迄今为止，人们已经合成了各种无贵金属的双金属和三金属电催化剂，以建立高效的析氧反应体系，然而，确定双金属和三金属电催化剂的哪个金属部分对控制析氧反应效率起重要作用仍然是一个挑战。为了解决这一问题，本文首次采用机器学习（ML）来确定控制金属元素的OER功效，从而开发了一种优化的双金属电催化剂。简而言之，我们设计了一种新颖的、简单的ML优化的可持续OER电催化剂，该催化剂基于Co3O4/NiO冰棒（CNPS）注入聚苯胺/醋酸纤维素（一种生物聚合物）（PNCA）静电纺纳米纤维，支撑在泡沫镍（NF）上。ML优化的CNPS注入的PNCA （CNPS@PNCA）电极提供了最大和均匀的活性位点暴露，并通过低起电位（1.41 V vs. RHE），过电位（237 mV at 10 mA cm-2）和62.1 mV / dec1的Tafel斜率显示出高OER活性。
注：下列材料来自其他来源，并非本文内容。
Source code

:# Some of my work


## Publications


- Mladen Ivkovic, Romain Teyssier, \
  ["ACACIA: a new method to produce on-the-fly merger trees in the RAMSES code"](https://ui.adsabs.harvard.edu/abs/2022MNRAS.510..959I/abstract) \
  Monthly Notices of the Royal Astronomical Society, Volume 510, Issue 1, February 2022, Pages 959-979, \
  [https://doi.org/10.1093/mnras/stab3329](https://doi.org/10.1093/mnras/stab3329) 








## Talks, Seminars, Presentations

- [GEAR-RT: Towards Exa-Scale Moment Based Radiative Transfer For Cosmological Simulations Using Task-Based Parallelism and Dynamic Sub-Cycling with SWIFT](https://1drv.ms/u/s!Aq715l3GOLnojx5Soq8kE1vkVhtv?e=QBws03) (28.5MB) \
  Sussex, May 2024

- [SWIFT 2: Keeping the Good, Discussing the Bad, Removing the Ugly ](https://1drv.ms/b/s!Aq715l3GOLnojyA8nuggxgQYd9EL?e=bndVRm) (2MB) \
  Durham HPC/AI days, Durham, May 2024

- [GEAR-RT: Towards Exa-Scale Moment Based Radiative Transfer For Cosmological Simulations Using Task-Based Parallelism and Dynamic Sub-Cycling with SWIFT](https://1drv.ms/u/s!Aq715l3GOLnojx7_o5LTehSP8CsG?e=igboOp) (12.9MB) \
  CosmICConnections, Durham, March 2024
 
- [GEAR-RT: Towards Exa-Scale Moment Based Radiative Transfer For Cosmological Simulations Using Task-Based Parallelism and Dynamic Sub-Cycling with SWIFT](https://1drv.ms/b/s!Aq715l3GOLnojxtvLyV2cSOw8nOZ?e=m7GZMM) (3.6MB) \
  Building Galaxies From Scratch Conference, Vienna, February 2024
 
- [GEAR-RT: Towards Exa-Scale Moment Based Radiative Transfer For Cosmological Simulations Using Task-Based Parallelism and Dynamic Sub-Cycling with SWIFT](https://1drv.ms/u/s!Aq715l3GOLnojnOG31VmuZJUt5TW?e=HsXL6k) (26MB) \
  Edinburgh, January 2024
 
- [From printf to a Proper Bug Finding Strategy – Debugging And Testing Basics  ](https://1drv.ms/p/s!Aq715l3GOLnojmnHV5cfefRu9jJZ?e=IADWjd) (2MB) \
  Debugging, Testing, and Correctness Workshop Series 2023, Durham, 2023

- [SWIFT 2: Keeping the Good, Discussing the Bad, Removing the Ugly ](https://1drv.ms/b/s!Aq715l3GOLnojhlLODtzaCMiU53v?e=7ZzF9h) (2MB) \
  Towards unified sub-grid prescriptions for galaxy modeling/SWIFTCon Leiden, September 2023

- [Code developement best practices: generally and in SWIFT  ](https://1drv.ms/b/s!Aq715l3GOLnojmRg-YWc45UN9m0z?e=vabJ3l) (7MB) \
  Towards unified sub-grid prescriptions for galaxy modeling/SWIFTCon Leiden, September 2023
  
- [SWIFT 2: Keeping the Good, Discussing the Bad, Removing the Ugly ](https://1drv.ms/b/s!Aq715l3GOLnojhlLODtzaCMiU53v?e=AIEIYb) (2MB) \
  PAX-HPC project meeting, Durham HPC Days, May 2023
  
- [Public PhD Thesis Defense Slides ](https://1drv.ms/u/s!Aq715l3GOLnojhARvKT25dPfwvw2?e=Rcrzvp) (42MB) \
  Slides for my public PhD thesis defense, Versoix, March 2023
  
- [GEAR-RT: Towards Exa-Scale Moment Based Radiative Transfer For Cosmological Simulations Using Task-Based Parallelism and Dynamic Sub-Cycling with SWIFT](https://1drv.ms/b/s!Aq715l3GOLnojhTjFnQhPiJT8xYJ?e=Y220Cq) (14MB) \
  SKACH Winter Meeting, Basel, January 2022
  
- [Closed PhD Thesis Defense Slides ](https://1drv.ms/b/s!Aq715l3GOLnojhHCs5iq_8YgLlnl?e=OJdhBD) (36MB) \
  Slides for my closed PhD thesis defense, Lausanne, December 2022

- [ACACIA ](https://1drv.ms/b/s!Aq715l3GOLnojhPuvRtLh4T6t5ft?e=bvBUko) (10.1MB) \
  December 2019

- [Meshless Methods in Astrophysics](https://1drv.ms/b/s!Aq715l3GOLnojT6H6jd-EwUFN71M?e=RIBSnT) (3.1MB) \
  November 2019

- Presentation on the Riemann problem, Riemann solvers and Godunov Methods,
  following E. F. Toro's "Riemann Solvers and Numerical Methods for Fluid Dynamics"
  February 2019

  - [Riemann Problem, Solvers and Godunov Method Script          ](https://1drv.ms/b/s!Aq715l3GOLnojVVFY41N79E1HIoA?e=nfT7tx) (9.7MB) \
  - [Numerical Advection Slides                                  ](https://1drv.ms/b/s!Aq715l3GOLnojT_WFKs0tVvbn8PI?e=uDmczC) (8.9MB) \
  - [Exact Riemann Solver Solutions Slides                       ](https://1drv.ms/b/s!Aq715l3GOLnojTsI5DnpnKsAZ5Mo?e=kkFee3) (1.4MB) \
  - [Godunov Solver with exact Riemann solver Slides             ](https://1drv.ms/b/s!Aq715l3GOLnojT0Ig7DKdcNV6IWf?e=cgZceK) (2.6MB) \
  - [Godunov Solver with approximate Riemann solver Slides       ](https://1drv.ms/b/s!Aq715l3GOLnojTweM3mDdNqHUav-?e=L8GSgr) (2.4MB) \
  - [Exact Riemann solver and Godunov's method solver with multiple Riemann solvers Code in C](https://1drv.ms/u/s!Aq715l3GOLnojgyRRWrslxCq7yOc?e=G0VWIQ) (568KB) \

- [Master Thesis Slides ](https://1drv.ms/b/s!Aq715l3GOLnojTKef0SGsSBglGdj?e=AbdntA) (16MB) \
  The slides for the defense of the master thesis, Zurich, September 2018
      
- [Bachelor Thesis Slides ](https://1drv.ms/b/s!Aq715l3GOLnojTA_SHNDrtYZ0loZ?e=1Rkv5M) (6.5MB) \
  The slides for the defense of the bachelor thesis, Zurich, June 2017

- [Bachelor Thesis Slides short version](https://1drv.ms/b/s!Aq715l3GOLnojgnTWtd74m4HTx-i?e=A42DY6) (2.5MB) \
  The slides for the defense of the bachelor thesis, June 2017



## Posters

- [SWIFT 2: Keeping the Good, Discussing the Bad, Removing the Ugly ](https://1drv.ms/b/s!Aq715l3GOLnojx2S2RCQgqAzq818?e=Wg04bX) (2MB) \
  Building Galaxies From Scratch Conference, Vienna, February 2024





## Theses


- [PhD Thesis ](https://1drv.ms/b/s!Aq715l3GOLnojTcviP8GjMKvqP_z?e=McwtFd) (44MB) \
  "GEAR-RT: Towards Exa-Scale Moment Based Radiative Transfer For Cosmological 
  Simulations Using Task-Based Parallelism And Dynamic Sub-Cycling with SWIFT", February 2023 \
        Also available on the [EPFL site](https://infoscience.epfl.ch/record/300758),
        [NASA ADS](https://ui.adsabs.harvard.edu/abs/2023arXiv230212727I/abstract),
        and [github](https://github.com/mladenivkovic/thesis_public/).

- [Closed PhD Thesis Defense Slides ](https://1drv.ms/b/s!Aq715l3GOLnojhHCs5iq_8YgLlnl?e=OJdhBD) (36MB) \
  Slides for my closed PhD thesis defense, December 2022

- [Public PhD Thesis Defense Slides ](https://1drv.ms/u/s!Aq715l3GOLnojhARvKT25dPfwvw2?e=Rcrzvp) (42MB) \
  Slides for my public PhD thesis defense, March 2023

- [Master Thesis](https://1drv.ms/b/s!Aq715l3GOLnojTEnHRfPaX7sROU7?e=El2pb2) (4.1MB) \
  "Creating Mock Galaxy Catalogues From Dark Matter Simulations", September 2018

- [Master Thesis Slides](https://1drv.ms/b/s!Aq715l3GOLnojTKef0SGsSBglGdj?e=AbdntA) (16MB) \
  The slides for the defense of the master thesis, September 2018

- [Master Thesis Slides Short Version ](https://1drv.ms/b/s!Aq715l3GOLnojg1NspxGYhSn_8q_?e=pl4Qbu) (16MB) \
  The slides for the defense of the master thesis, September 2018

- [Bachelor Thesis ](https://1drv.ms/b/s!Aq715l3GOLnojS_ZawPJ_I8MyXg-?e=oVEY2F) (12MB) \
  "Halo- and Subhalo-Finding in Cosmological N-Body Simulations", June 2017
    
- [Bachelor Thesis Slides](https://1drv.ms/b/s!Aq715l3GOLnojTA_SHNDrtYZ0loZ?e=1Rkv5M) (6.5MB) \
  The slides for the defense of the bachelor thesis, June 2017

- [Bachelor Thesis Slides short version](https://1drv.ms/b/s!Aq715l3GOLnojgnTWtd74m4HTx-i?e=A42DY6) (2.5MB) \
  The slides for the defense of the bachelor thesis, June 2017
此外，它在100 h以上表现出更好的稳定性，与文献报道一致。

本文章由计算机程序翻译，如有差异，请以英文原文为准。

Machine learning assisted Co3O4/NiO popsicle sticks-infused electrospun nanofibers for efficient oxygen evolution reaction.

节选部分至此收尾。